WORK INSTRUCTION: Count how many lines in the data hold "Whisperトランスクライバー". Only the number.

MATERIAL PROVIDED:

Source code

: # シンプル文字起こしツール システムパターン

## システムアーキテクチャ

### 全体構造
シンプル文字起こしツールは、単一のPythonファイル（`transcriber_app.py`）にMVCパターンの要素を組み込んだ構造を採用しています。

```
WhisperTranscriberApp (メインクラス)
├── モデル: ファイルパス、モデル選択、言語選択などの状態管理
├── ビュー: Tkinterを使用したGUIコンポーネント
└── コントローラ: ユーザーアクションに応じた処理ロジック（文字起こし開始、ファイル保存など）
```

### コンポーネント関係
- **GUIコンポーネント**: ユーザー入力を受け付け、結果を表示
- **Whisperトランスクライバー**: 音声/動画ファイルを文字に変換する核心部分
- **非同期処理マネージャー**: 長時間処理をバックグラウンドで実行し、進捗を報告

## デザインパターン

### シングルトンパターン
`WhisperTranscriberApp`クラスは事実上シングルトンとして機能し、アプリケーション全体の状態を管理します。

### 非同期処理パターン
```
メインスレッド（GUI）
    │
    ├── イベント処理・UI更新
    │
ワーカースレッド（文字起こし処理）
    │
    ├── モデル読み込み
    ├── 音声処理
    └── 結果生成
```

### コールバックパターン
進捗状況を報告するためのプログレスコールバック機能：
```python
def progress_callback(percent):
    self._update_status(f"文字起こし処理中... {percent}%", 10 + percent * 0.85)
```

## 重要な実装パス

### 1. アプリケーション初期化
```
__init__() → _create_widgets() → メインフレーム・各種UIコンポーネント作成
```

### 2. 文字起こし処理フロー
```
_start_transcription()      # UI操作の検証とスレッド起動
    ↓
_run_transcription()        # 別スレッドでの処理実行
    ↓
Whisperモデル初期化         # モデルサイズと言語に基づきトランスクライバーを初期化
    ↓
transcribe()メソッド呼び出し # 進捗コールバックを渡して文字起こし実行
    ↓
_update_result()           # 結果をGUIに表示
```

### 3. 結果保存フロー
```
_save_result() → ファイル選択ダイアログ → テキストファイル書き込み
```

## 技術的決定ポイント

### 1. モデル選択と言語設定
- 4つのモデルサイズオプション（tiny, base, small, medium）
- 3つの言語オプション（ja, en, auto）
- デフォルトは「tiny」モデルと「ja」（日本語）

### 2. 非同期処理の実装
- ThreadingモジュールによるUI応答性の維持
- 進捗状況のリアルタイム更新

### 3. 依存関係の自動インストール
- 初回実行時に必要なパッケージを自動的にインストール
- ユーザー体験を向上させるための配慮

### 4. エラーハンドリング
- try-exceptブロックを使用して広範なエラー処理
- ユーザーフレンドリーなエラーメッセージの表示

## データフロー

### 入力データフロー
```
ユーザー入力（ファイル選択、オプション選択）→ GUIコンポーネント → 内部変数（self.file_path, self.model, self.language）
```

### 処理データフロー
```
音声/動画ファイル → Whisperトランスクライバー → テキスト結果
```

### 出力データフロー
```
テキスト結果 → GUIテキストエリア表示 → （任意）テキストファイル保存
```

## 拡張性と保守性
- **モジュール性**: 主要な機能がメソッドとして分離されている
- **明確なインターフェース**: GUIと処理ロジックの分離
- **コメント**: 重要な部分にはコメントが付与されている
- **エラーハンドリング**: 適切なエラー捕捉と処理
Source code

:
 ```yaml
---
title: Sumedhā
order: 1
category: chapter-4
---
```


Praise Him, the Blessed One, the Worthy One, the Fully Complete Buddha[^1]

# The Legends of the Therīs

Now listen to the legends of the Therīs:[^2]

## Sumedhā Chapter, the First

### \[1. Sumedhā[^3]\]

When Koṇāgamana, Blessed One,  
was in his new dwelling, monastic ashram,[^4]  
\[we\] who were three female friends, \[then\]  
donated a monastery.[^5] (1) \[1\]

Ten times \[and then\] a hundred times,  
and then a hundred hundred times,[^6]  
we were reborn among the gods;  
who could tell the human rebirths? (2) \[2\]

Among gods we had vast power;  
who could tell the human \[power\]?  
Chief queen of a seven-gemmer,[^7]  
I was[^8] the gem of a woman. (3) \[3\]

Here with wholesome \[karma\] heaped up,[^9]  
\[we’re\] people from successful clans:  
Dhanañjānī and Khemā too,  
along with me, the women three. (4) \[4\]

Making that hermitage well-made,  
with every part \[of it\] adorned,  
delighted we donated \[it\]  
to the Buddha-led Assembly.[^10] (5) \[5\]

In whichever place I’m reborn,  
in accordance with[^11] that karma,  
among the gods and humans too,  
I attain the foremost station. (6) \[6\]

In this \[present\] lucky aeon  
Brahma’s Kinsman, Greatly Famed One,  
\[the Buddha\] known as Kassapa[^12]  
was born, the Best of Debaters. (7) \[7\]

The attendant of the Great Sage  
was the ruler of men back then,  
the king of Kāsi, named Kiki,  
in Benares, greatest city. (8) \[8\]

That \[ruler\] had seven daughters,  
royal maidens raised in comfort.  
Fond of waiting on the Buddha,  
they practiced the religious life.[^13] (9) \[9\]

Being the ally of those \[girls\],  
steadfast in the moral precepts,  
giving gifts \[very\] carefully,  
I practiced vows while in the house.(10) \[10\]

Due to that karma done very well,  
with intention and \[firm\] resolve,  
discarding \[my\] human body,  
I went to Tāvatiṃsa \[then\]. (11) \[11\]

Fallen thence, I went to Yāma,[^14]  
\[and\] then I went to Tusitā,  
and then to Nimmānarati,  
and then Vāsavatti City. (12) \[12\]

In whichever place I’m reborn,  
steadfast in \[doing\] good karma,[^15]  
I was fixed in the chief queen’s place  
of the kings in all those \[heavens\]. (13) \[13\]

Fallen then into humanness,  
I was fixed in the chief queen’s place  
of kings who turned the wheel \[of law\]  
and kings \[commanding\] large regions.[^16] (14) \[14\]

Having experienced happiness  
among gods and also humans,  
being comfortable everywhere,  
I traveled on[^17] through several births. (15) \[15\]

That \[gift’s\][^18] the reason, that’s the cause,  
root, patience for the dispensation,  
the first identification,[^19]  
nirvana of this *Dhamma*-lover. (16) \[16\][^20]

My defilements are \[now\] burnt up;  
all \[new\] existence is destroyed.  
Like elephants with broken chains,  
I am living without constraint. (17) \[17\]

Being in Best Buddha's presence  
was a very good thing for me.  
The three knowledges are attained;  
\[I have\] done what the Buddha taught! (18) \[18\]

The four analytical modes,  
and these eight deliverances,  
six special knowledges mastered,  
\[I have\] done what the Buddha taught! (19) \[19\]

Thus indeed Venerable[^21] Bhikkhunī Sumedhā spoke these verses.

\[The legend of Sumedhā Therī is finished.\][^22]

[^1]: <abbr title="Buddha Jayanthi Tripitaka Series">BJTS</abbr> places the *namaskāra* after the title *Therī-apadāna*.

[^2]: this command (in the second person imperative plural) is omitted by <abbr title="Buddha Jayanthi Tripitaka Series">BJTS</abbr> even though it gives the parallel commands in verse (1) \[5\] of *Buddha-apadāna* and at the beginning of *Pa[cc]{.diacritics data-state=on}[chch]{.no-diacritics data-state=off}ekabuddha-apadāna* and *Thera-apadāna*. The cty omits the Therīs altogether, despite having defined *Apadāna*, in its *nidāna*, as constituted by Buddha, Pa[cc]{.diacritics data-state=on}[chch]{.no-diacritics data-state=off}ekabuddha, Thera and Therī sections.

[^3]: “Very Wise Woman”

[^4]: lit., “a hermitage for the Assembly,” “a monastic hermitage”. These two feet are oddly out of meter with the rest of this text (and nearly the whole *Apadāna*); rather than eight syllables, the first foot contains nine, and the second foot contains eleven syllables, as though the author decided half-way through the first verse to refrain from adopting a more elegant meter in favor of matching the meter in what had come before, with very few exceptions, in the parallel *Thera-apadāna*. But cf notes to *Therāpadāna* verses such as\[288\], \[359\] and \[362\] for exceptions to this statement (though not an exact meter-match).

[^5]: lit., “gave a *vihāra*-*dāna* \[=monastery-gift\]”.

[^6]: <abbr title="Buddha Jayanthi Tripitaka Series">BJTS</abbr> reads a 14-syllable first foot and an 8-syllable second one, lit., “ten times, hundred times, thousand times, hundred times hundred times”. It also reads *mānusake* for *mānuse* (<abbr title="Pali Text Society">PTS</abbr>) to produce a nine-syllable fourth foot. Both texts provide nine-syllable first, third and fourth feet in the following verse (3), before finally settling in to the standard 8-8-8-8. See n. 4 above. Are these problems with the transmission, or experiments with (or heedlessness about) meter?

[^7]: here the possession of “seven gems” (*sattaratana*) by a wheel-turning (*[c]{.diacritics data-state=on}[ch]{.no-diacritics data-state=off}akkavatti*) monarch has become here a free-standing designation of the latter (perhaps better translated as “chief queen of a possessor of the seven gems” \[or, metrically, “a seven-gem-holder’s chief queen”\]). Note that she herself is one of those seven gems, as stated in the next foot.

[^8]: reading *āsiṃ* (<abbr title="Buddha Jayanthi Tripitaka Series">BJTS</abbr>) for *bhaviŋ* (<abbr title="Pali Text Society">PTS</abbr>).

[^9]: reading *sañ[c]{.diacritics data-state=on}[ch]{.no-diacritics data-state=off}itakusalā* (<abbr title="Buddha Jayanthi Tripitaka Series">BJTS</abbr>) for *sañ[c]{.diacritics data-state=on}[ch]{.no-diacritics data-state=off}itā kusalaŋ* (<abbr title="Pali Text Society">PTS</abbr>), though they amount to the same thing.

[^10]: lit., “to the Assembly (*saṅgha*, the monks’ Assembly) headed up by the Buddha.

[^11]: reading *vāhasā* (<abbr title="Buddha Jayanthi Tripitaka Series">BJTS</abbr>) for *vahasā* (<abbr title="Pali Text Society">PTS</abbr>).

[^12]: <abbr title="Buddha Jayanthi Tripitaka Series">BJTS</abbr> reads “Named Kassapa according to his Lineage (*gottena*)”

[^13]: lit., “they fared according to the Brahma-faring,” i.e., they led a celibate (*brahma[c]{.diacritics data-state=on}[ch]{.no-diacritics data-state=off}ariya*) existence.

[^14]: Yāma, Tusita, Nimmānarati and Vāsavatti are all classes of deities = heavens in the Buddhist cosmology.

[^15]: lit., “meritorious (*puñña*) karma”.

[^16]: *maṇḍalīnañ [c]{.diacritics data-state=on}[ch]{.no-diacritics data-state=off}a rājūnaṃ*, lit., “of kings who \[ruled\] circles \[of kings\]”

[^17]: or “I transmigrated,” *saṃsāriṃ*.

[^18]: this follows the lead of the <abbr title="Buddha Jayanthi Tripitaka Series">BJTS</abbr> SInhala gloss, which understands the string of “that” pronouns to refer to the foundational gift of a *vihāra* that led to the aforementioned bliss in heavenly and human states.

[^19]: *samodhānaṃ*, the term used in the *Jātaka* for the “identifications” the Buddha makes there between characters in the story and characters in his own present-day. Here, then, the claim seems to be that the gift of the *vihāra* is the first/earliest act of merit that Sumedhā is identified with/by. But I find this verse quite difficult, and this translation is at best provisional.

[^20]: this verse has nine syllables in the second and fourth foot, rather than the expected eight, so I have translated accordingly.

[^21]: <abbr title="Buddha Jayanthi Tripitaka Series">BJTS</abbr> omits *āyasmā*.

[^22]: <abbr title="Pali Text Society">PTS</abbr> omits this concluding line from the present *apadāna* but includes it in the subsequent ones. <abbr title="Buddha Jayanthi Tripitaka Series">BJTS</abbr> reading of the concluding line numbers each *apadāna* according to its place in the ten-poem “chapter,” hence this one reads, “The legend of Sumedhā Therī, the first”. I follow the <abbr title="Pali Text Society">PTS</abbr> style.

SOLUTION TO THIS EXERCISE: 2